→ **What you have to do**
Return the lines below that contain the word "Wales".

━━━━━━

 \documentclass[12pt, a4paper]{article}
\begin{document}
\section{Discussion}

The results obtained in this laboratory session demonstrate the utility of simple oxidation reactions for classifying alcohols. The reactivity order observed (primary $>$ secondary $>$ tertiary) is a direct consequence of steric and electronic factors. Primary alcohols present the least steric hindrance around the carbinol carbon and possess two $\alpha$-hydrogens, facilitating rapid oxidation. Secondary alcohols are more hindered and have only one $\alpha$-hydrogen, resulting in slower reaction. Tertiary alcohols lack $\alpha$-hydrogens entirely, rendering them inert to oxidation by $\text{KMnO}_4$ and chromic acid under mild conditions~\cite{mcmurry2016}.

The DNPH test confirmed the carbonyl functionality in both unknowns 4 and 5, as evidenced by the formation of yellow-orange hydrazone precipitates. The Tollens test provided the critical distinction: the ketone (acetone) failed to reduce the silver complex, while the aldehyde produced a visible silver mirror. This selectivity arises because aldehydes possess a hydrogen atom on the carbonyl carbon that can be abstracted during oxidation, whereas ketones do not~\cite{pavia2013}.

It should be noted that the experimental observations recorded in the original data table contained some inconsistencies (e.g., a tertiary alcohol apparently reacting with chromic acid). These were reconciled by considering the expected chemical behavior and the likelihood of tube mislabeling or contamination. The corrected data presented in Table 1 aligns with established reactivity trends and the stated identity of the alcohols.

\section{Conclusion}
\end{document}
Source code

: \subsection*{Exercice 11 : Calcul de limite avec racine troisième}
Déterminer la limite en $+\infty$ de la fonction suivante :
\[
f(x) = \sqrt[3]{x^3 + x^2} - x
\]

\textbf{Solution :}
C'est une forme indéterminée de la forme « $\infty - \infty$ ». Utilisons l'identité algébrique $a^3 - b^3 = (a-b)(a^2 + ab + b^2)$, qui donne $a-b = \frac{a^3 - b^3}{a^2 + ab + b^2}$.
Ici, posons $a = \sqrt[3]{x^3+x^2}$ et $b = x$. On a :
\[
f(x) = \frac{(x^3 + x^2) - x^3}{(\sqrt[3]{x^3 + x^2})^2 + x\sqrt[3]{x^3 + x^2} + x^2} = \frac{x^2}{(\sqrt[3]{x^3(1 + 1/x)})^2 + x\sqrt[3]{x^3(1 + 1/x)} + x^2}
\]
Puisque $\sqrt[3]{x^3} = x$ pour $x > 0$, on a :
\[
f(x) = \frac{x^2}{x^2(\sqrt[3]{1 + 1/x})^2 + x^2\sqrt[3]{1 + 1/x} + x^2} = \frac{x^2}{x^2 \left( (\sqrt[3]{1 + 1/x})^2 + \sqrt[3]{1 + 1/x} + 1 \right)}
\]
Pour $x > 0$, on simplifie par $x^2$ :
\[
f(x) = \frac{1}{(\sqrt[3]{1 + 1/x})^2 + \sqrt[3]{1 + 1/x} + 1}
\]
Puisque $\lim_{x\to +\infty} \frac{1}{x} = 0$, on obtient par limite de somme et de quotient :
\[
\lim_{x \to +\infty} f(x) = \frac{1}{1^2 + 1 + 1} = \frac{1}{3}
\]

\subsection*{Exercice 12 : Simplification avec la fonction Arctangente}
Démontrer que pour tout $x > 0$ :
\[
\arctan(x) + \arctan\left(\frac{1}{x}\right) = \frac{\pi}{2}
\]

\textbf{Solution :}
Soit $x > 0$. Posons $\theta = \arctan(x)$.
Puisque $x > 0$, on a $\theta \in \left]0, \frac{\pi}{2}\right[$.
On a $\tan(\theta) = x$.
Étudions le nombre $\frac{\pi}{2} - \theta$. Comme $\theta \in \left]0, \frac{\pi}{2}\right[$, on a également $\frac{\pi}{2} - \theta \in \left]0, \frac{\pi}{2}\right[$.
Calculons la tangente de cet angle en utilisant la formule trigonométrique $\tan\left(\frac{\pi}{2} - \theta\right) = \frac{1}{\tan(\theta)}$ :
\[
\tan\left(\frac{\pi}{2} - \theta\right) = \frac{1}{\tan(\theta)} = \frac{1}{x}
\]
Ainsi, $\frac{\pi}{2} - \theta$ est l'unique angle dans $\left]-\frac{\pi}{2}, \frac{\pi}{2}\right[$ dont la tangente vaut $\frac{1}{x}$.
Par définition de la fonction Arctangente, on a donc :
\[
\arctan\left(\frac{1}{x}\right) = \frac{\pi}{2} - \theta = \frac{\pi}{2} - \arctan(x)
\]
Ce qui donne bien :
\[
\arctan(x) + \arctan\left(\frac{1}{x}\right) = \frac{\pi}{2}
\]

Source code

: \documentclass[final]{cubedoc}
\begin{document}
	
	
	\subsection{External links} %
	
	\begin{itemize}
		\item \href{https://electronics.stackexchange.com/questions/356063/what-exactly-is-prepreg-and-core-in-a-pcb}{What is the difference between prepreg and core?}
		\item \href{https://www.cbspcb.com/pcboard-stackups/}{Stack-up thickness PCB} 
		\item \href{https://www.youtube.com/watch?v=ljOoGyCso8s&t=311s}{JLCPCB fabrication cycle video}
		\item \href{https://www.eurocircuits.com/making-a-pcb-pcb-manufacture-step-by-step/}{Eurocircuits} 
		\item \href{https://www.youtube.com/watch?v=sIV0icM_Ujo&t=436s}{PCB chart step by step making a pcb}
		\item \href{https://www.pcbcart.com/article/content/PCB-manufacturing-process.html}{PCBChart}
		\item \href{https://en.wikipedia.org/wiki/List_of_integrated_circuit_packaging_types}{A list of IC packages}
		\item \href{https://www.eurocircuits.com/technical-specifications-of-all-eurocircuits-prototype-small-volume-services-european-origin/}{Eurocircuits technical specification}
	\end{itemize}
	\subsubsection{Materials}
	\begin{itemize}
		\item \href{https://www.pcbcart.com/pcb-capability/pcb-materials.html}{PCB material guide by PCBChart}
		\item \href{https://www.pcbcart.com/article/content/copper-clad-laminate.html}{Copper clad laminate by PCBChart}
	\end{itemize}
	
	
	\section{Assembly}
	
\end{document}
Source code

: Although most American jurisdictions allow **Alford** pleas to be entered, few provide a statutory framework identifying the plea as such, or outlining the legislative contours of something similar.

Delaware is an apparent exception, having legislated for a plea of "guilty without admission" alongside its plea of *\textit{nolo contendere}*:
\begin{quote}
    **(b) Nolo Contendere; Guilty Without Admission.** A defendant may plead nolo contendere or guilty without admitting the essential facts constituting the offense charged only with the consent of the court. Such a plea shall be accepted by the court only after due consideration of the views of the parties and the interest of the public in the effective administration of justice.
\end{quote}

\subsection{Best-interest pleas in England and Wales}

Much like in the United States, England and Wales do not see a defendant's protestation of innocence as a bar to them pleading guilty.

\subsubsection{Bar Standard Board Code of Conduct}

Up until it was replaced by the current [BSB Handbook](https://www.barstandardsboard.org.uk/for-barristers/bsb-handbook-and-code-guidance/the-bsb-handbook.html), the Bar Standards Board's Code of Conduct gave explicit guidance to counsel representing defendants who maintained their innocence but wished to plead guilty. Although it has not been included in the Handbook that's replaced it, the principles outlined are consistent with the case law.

━━━━━━

→ **Answer below**
\subsection{Best-interest pleas in England and Wales}
Much like in the United States, England and Wales do not see a defendant's protestation of innocence as a bar to them pleading guilty.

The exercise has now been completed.